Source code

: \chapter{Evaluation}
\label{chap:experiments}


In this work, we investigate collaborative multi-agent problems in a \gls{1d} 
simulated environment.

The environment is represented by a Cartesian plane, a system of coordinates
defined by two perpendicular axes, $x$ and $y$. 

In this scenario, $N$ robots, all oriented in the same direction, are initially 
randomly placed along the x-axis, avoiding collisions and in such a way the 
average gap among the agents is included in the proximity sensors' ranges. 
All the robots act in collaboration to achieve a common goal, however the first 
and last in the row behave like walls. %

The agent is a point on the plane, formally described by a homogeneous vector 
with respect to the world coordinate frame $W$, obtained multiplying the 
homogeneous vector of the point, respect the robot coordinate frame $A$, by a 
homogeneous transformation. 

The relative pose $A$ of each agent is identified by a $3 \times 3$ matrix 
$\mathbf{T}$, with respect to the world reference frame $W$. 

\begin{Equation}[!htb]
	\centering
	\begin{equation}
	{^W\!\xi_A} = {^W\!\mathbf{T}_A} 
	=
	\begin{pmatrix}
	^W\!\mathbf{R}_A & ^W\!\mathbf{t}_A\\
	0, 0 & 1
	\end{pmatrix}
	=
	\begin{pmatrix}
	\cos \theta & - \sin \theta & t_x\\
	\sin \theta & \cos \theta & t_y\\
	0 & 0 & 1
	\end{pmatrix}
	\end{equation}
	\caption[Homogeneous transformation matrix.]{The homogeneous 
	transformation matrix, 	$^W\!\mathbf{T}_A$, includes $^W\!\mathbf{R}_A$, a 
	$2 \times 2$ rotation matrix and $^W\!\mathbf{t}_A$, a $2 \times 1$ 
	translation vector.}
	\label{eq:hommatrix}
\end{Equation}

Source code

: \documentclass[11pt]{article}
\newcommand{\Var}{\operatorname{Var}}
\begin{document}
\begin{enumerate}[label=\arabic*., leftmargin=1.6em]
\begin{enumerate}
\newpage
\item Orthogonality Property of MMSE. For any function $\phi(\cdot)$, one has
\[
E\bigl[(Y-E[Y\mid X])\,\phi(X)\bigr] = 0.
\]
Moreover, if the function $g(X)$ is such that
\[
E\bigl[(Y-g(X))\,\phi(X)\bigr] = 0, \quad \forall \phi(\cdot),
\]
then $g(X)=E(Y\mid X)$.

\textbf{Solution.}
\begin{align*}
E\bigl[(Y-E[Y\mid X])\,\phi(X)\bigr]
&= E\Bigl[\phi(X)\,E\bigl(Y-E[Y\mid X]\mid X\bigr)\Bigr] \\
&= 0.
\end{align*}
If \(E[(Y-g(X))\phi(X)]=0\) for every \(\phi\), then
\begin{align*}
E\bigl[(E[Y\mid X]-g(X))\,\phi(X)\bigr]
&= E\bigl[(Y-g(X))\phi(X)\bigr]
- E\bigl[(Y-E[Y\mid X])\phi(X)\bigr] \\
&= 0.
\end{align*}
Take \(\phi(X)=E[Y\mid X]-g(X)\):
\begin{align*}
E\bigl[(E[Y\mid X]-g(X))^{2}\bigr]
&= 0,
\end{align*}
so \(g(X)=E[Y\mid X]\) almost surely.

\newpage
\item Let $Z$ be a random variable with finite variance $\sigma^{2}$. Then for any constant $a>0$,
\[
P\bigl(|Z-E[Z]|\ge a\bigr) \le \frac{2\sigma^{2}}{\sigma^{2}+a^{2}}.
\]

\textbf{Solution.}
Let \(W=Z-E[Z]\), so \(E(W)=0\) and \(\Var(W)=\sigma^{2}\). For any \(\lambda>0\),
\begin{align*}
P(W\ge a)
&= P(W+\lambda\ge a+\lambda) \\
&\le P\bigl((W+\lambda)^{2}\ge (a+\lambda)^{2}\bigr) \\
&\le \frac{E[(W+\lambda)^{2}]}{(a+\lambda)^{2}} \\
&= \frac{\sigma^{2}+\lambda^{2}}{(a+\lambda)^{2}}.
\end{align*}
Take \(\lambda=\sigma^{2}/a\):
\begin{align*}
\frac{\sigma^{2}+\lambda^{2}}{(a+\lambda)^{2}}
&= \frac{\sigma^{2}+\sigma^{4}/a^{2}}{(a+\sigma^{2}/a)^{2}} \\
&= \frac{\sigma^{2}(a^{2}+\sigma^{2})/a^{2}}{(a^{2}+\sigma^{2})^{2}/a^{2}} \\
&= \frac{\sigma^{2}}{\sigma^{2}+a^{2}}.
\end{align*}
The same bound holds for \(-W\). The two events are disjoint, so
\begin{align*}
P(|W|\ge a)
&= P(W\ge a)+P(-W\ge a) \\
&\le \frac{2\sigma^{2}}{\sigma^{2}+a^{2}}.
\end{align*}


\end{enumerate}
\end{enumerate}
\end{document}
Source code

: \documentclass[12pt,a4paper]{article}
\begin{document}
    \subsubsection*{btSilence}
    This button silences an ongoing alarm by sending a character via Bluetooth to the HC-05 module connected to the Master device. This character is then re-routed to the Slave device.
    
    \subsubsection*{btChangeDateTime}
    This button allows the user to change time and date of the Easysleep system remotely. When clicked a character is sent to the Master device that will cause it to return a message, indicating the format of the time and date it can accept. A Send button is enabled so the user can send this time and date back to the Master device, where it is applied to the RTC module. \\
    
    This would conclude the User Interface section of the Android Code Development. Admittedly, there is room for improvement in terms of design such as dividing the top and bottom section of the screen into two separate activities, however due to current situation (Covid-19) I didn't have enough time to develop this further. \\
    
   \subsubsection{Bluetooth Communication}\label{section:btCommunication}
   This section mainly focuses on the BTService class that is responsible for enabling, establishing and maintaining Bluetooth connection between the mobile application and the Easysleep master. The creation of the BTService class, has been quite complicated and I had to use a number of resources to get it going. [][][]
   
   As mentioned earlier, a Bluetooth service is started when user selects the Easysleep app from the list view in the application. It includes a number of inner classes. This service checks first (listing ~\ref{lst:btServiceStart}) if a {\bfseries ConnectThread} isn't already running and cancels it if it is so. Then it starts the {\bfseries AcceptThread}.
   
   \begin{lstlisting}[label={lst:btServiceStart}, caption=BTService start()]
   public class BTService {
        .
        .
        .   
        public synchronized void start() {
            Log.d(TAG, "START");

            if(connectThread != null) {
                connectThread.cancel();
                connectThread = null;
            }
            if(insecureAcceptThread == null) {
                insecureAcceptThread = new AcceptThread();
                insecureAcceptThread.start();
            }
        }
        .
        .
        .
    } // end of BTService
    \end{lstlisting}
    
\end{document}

○ ○ ○ ○ ○ ○ ○

** WHAT THIS TASK INVOLVES **
What you return must be the entries, given again word for word.

** REPLY **
Source code

: \chapter{Evaluation}
\label{chap:experiments}


In this work, we investigate collaborative multi-agent problems in a \gls{1d} 
simulated environment.

The environment is represented by a Cartesian plane, a system of coordinates
defined by two perpendicular axes, $x$ and $y$. 

In this scenario, $N$ robots, all oriented in the same direction, are initially 
randomly placed along the x-axis, avoiding collisions and in such a way the 
average gap among the agents is included in the proximity sensors' ranges. 
All the robots act in collaboration to achieve a common goal, however the first 
and last in the row behave like walls. %

The agent is a point on the plane, formally described by a homogeneous vector 
with respect to the world coordinate frame $W$, obtained multiplying the 
homogeneous vector of the point, respect the robot coordinate frame $A$, by a 
homogeneous transformation. 

The relative pose $A$ of each agent is identified by a $3 \times 3$ matrix 
$\mathbf{T}$, with respect to the world reference frame $W$. 

\begin{Equation}[!htb]
	\centering
	\begin{equation}
	{^W\!\xi_A} = {^W\!\mathbf{T}_A} 
	=
	\begin{pmatrix}
	^W\!\mathbf{R}_A & ^W\!\mathbf{t}_A\\
	0, 0 & 1
	\end{pmatrix}
	=
	\begin{pmatrix}
	\cos \theta & - \sin \theta & t_x\\
	\sin \theta & \cos \theta & t_y\\
	0 & 0 & 1
	\end{pmatrix}
	\end{equation}
	\caption[Homogeneous transformation matrix.]{The homogeneous 
	transformation matrix, 	$^W\!\mathbf{T}_A$, includes $^W\!\mathbf{R}_A$, a 
	$2 \times 2$ rotation matrix and $^W\!\mathbf{t}_A$, a $2 \times 1$ 
	translation vector.}
	\label{eq:hommatrix}
\end{Equation}

Source code

: \documentclass[11pt]{article}
\newcommand{\Var}{\operatorname{Var}}
\begin{document}
\begin{enumerate}[label=\arabic*., leftmargin=1.6em]
\begin{enumerate}
\newpage
\item Orthogonality Property of MMSE. For any function $\phi(\cdot)$, one has
\[
E\bigl[(Y-E[Y\mid X])\,\phi(X)\bigr] = 0.
\]
Moreover, if the function $g(X)$ is such that
\[
E\bigl[(Y-g(X))\,\phi(X)\bigr] = 0, \quad \forall \phi(\cdot),
\]
then $g(X)=E(Y\mid X)$.

\textbf{Solution.}
\begin{align*}
E\bigl[(Y-E[Y\mid X])\,\phi(X)\bigr]
&= E\Bigl[\phi(X)\,E\bigl(Y-E[Y\mid X]\mid X\bigr)\Bigr] \\
&= 0.
\end{align*}
If \(E[(Y-g(X))\phi(X)]=0\) for every \(\phi\), then
\begin{align*}
E\bigl[(E[Y\mid X]-g(X))\,\phi(X)\bigr]
&= E\bigl[(Y-g(X))\phi(X)\bigr]
- E\bigl[(Y-E[Y\mid X])\phi(X)\bigr] \\
&= 0.
\end{align*}
Take \(\phi(X)=E[Y\mid X]-g(X)\):
\begin{align*}
E\bigl[(E[Y\mid X]-g(X))^{2}\bigr]
&= 0,
\end{align*}
so \(g(X)=E[Y\mid X]\) almost surely.

\newpage
\item Let $Z$ be a random variable with finite variance $\sigma^{2}$. Then for any constant $a>0$,
\[
P\bigl(|Z-E[Z]|\ge a\bigr) \le \frac{2\sigma^{2}}{\sigma^{2}+a^{2}}.
\]

\textbf{Solution.}
Let \(W=Z-E[Z]\), so \(E(W)=0\) and \(\Var(W)=\sigma^{2}\). For any \(\lambda>0\),
\begin{align*}
P(W\ge a)
&= P(W+\lambda\ge a+\lambda) \\
&\le P\bigl((W+\lambda)^{2}\ge (a+\lambda)^{2}\bigr) \\
&\le \frac{E[(W+\lambda)^{2}]}{(a+\lambda)^{2}} \\
&= \frac{\sigma^{2}+\lambda^{2}}{(a+\lambda)^{2}}.
\end{align*}
Take \(\lambda=\sigma^{2}/a\):
\begin{align*}
\frac{\sigma^{2}+\lambda^{2}}{(a+\lambda)^{2}}
&= \frac{\sigma^{2}+\sigma^{4}/a^{2}}{(a+\sigma^{2}/a)^{2}} \\
&= \frac{\sigma^{2}(a^{2}+\sigma^{2})/a^{2}}{(a^{2}+\sigma^{2})^{2}/a^{2}} \\
&= \frac{\sigma^{2}}{\sigma^{2}+a^{2}}.
\end{align*}
The same bound holds for \(-W\). The two events are disjoint, so
\begin{align*}
P(|W|\ge a)
&= P(W\ge a)+P(-W\ge a) \\
&\le \frac{2\sigma^{2}}{\sigma^{2}+a^{2}}.
\end{align*}


\end{enumerate}
\end{enumerate}
\end{document}
Source code

: \documentclass[12pt,a4paper]{article}
\begin{document}
    \subsubsection*{btSilence}
    This button silences an ongoing alarm by sending a character via Bluetooth to the HC-05 module connected to the Master device. This character is then re-routed to the Slave device.
    
    \subsubsection*{btChangeDateTime}
    This button allows the user to change time and date of the Easysleep system remotely. When clicked a character is sent to the Master device that will cause it to return a message, indicating the format of the time and date it can accept. A Send button is enabled so the user can send this time and date back to the Master device, where it is applied to the RTC module. \\
    
    This would conclude the User Interface section of the Android Code Development. Admittedly, there is room for improvement in terms of design such as dividing the top and bottom section of the screen into two separate activities, however due to current situation (Covid-19) I didn't have enough time to develop this further. \\
    
   \subsubsection{Bluetooth Communication}\label{section:btCommunication}
   This section mainly focuses on the BTService class that is responsible for enabling, establishing and maintaining Bluetooth connection between the mobile application and the Easysleep master. The creation of the BTService class, has been quite complicated and I had to use a number of resources to get it going. [][][]
   
   As mentioned earlier, a Bluetooth service is started when user selects the Easysleep app from the list view in the application. It includes a number of inner classes. This service checks first (listing ~\ref{lst:btServiceStart}) if a {\bfseries ConnectThread} isn't already running and cancels it if it is so. Then it starts the {\bfseries AcceptThread}.
   
   \begin{lstlisting}[label={lst:btServiceStart}, caption=BTService start()]
   public class BTService {
        .
        .
        .   
        public synchronized void start() {
            Log.d(TAG, "START");

            if(connectThread != null) {
                connectThread.cancel();
                connectThread = null;
            }
            if(insecureAcceptThread == null) {
                insecureAcceptThread = new AcceptThread();
                insecureAcceptThread.start();
            }
        }
        .
        .
        .
    } // end of BTService
    \end{lstlisting}
    
\end{document}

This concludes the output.